**INSTRUCTIONS FOR THE TASK**
Return the lines of the listing below exactly as they appear, beginning at the one with "# Inference" and stopping after the one with "- **Optional Integration:**"; do not include pictures.

**EXTRACTED INFORMATION**
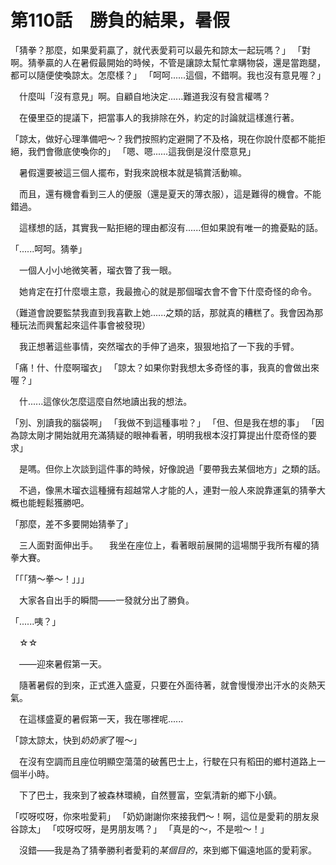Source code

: # 第110話　勝負的結果，暑假

「猜拳？那麼，如果愛莉贏了，就代表愛莉可以最先和諒太一起玩嗎？」
「對啊。猜拳贏的人在暑假最開始的時候，不管是讓諒太幫忙拿購物袋，還是當跑腿，都可以隨便使喚諒太。怎麼樣？」
「呵呵......這個，不錯啊。我也沒有意見喔？」

　什麼叫「沒有意見」啊。自顧自地決定......難道我沒有發言權嗎？

　在優里亞的提議下，把當事人的我排除在外，約定的討論就這樣進行著。

「諒太，做好心理準備吧～？我們按照約定避開了不及格，現在你說什麼都不能拒絕，我們會徹底使喚你的」
「嗯、嗯......這我倒是沒什麼意見」

　暑假還要被這三個人擺布，對我來說根本就是犒賞活動嘛。

　而且，還有機會看到三人的便服（還是夏天的薄衣服），這是難得的機會。不能錯過。

　這樣想的話，其實我一點拒絕的理由都沒有......但如果說有唯一的擔憂點的話。

「......呵呵。猜拳」

　一個人小小地微笑著，瑠衣瞥了我一眼。

　她肯定在打什麼壞主意，我最擔心的就是那個瑠衣會不會下什麼奇怪的命令。

（難道會說要監禁我直到我喜歡上她......之類的話，那就真的糟糕了。我會因為那種玩法而興奮起來這件事會被發現）

　我正想著這些事情，突然瑠衣的手伸了過來，狠狠地掐了一下我的手臂。

「痛！什、什麼啊瑠衣」
「諒太？如果你對我想太多奇怪的事，我真的會做出來喔？」

　什......這傢伙怎麼這麼自然地讀出我的想法。

「別、別讀我的腦袋啊」
「我做不到這種事啦？」
「但、但是我在想的事」
「因為諒太剛才開始就用充滿猜疑的眼神看著，明明我根本沒打算提出什麼奇怪的要求」

　是嗎。但你上次談到這件事的時候，好像說過「要帶我去某個地方」之類的話。

　不過，像黑木瑠衣這種擁有超越常人才能的人，連對一般人來說靠運氣的猜拳大概也能輕鬆獲勝吧。

「那麼，差不多要開始猜拳了」

　三人面對面伸出手。
　我坐在座位上，看著眼前展開的這場關乎我所有權的猜拳大賽。

「「「猜～拳～！」」」

　大家各自出手的瞬間——一發就分出了勝負。

「......咦？」

　☆☆

　——迎來暑假第一天。

　隨著暑假的到來，正式進入盛夏，只要在外面待著，就會慢慢滲出汗水的炎熱天氣。

　在這樣盛夏的暑假第一天，我在哪裡呢......

「諒太諒太，快到*奶奶家*了喔～」

　在沒有空調而且座位明顯空蕩蕩的破舊巴士上，行駛在只有稻田的鄉村道路上一個半小時。

　下了巴士，我來到了被森林環繞，自然豐富，空氣清新的鄉下小鎮。

「哎呀哎呀，你來啦愛莉」
「奶奶謝謝你來接我們～！啊，這位是愛莉的朋友泉谷諒太」
「哎呀哎呀，是男朋友嗎？」
「真是的～，不是啦～！」

　沒錯——我是為了猜拳勝利者愛莉的*某個目的*，來到鄉下偏遠地區的愛莉家。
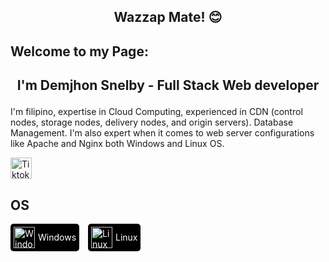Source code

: ##  <p align="center">Wazzap Mate! 😊 </p>

## Welcome to my Page:
##  <p align="center"> I'm Demjhon Snelby - Full Stack Web developer </p>
I'm filipino, expertise in Cloud Computing, experienced in CDN (control nodes, storage nodes, delivery nodes, and origin servers). Database Management. I'm also expert when it comes to web server configurations like Apache and Nginx both Windows and Linux OS.

<a href="https://tiktok.com/@demjhonsnelby" target="_blank">
  <img src="https://img.uxwing.com/wp-content/themes/uxwing/download/brands-social-media/tiktok-app-icon.svg" alt="Tiktok" width="34" height="34">
</a>





## OS
<div class="icon-box">
  <a href="https://github.com/sample">
    <img src="https://img.uxwing.com/wp-content/themes/uxwing/download/brands-social-media/windows-icon.svg" alt="Windows" width="34" height="34">
    <span>Windows</span>
  </a>
</div>

<div class="icon-box">
  <a href="https://github.com/sample">
    <img src="https://img.uxwing.com/wp-content/themes/uxwing/download/brands-social-media/tiktok-app-icon.svg" alt="Linux" width="34" height="34">
    <span>Linux</span>
  </a>
</div>

<style>
.icon-box {
  display: inline-block;
  background-color: black;
  padding: 5px;
  border-radius: 5px;
  margin-right: 10px;
}

.icon-box a {
  display: flex;
  align-items: center;
  color: white;
  text-decoration: none;
}

.icon-box img {
  margin-right: 5px;
}
</style>




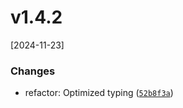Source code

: # v1.4.2
[2024-11-23]

### Changes

* refactor: Optimized typing ([`52b8f3a`](https://github.com/panates/jsopen-objects/commit/52b8f3a9ec0584c5afc77277b9b3269828cc7866))
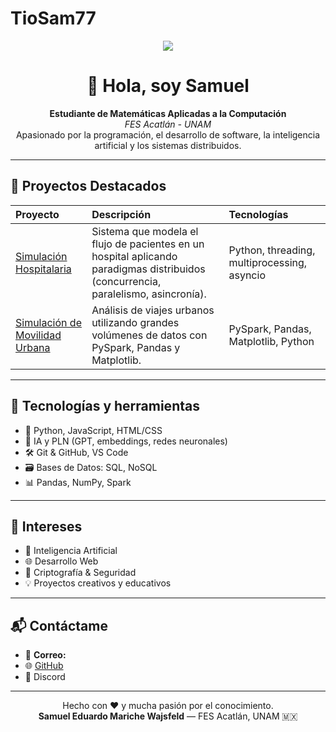 # TioSam77
<p align="center">
  <img src="https://readme-typing-svg.herokuapp.com?lines=¡Bienvenido+a+mi+portafolio!;Soy+Samuel+de+la+FES+Acatlán;Apasionado+por+la+IA+y+la+programación" />
</p>

<h1 align="center">👋 Hola, soy Samuel</h1>

<p align="center">
  <strong>Estudiante de Matemáticas Aplicadas a la Computación</strong><br>
  <em>FES Acatlán - UNAM</em><br>
  Apasionado por la programación, el desarrollo de software, la inteligencia artificial y los sistemas distribuidos.
</p>

---

## 🚀 Proyectos Destacados

| Proyecto | Descripción | Tecnologías |
|:---------|:------------|:------------|
| [Simulación Hospitalaria](https://github.com/TioSam77/Simulacion-hospitalaria) | Sistema que modela el flujo de pacientes en un hospital aplicando paradigmas distribuidos (concurrencia, paralelismo, asincronía). | Python, threading, multiprocessing, asyncio |
| [Simulación de Movilidad Urbana](https://github.com/TioSam77/Simulacion-Movilidad-Spark) | Análisis de viajes urbanos utilizando grandes volúmenes de datos con PySpark, Pandas y Matplotlib. | PySpark, Pandas, Matplotlib, Python |

---

## 🧰 Tecnologías y herramientas

- 🐍 Python, JavaScript, HTML/CSS
- 🧠 IA y PLN (GPT, embeddings, redes neuronales)
- 🛠️ Git & GitHub, VS Code
- 🗃️ Bases de Datos: SQL, NoSQL
- 📊 Pandas, NumPy, Spark

---

## 🎯 Intereses

- 🤖 Inteligencia Artificial
- 🌐 Desarrollo Web
- 🔐 Criptografía & Seguridad
- 💡 Proyectos creativos y educativos

---

## 📬 Contáctame

- 📧 **Correo:**
- 🌐 [GitHub](https://github.com/TioSam77)
- 💬 Discord

---
<p align="center">
  Hecho con ❤️ y mucha pasión por el conocimiento.<br>
  <strong>Samuel Eduardo Mariche Wajsfeld</strong> — FES Acatlán, UNAM 🇲🇽
</p>


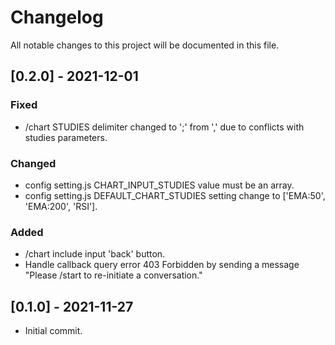 # Changelog

All notable changes to this project will be documented in this file.

## [0.2.0] - 2021-12-01

### Fixed

- /chart STUDIES delimiter changed to ';' from ',' due to conflicts with studies parameters.

### Changed

- config setting.js CHART_INPUT_STUDIES value must be an array.
- config setting.js DEFAULT_CHART_STUDIES setting change to ['EMA:50', 'EMA:200', 'RSI'].

### Added

- /chart include input 'back' button.
- Handle callback query error 403 Forbidden by sending a message "Please /start to re-initiate a conversation."

## [0.1.0] - 2021-11-27

- Initial commit.
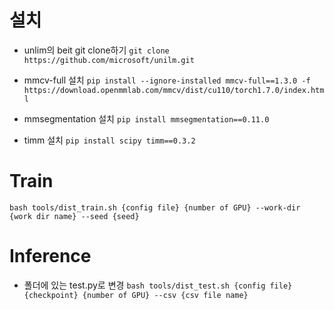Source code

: 
# 설치
- unlim의 beit git clone하기
`git clone https://github.com/microsoft/unilm.git`

- mmcv-full 설치
`pip install --ignore-installed mmcv-full==1.3.0 -f https://download.openmmlab.com/mmcv/dist/cu110/torch1.7.0/index.html`

- mmsegmentation 설치
`pip install mmsegmentation==0.11.0`

- timm 설치
`pip install scipy timm==0.3.2`

# Train
`bash tools/dist_train.sh {config file} {number of GPU} --work-dir {work dir name} --seed {seed}`

# Inference
- 폴더에 있는 test.py로 변경
`bash tools/dist_test.sh {config file} {checkpoint} {number of GPU} --csv {csv file name}`
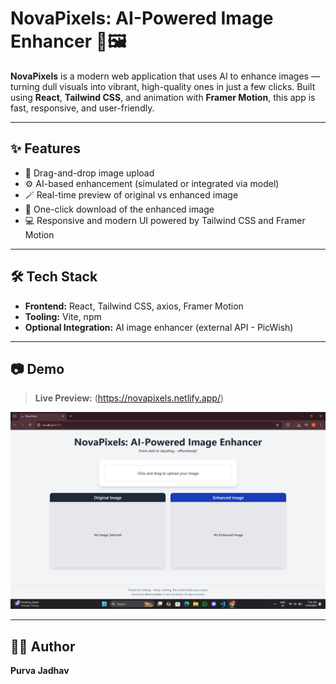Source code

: # NovaPixels: AI-Powered Image Enhancer 🚀🖼️

**NovaPixels** is a modern web application that uses AI to enhance images — turning dull visuals into vibrant, high-quality ones in just a few clicks. Built using **React**, **Tailwind CSS**, and animation with **Framer Motion**, this app is fast, responsive, and user-friendly.

---

## ✨ Features

- 📸 Drag-and-drop image upload
- ⚙️ AI-based enhancement (simulated or integrated via model)
- 🪄 Real-time preview of original vs enhanced image
- 💾 One-click download of the enhanced image
- 💻 Responsive and modern UI powered by Tailwind CSS and Framer Motion

---

## 🛠️ Tech Stack

- **Frontend:** React, Tailwind CSS, axios, Framer Motion
- **Tooling:** Vite, npm
- **Optional Integration:** AI image enhancer (external API - PicWish)

---

## 📷 Demo

> **Live Preview:** (https://novapixels.netlify.app/)

![NovaPixels Demo Screenshot](./screenshot.png)

---

## 🙋‍♀️ Author 
**Purva Jadhav**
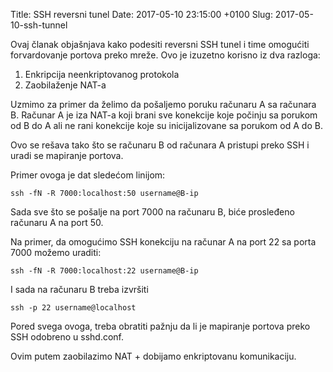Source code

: Title: SSH reversni tunel
Date: 2017-05-10 23:15:00 +0100
Slug: 2017-05-10-ssh-tunnel


Ovaj članak objašnjava kako podesiti reversni SSH tunel i time omogućiti forvardovanje portova preko mreže. Ovo je 
izuzetno korisno iz dva razloga:

1. Enkripcija neenkriptovanog protokola
2. Zaobilaženje NAT-a 

Uzmimo za primer da želimo da pošaljemo poruku računaru A sa računara B. Računar A je iza NAT-a koji brani sve konekcije koje počinju sa porukom od B do A ali ne rani konekcije koje su inicijalizovane sa porukom od A do B. 

Ovo se rešava tako što se računaru B od računara A pristupi preko SSH i uradi se mapiranje portova. 

Primer ovoga je dat sledećom linijom:

	ssh -fN -R 7000:localhost:50 username@B-ip

Sada sve što se pošalje na port 7000 na računaru B, biće prosleđeno računaru A na port 50.

Na primer, da omogućimo SSH konekciju na računar A na port 22 sa porta 7000 možemo uraditi:

	ssh -fN -R 7000:localhost:22 username@B-ip

I sada na računaru B treba izvršiti

	ssh -p 22 username@localhost

Pored svega ovoga, treba obratiti pažnju da li je mapiranje portova preko SSH odobreno u sshd.conf. 

Ovim putem zaobilazimo NAT + dobijamo enkriptovanu komunikaciju.
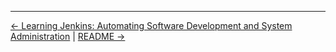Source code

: 

<!-- FooterStart -->
---
[← Learning Jenkins: Automating Software Development and System Administration](../../README.md) | [README →](../0_02_what_you_should_know/README.md)
<!-- FooterEnd -->
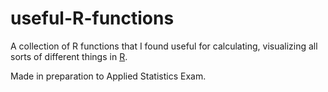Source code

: # useful-R-functions

A collection of R functions that I found useful for calculating, visualizing all sorts of different things in [R](https://www.r-project.org/about.htm).

Made in preparation to Applied Statistics Exam.
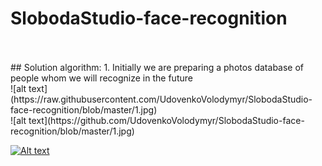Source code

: # SlobodaStudio-face-recognition
<br>
<br>
## Solution algorithm:
1. Initially we are preparing a photos database of people whom we will recognize in the future<br>
![alt text](https://raw.githubusercontent.com/UdovenkoVolodymyr/SlobodaStudio-face-recognition/blob/master/1.jpg)
<br>
![alt text](https://github.com/UdovenkoVolodymyr/SlobodaStudio-face-recognition/blob/master/1.jpg)

[![Alt text](https://img.youtube.com/vi/8YST5EGInfE/0.jpg)](https://www.youtube.com/watch?v=8YST5EGInfE)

**RESPONSE BOX**
# Inference
- 폴더에 있는 test.py로 변경
`bash tools/dist_test.sh {config file} {checkpoint} {number of GPU} --csv {csv file name}`
Source code

: # NovaPixels: AI-Powered Image Enhancer 🚀🖼️

**NovaPixels** is a modern web application that uses AI to enhance images — turning dull visuals into vibrant, high-quality ones in just a few clicks. Built using **React**, **Tailwind CSS**, and animation with **Framer Motion**, this app is fast, responsive, and user-friendly.

---

## ✨ Features

- 📸 Drag-and-drop image upload
- ⚙️ AI-based enhancement (simulated or integrated via model)
- 🪄 Real-time preview of original vs enhanced image
- 💾 One-click download of the enhanced image
- 💻 Responsive and modern UI powered by Tailwind CSS and Framer Motion

---

## 🛠️ Tech Stack

- **Frontend:** React, Tailwind CSS, axios, Framer Motion
- **Tooling:** Vite, npm
- **Optional Integration:** AI image enhancer (external API - PicWish)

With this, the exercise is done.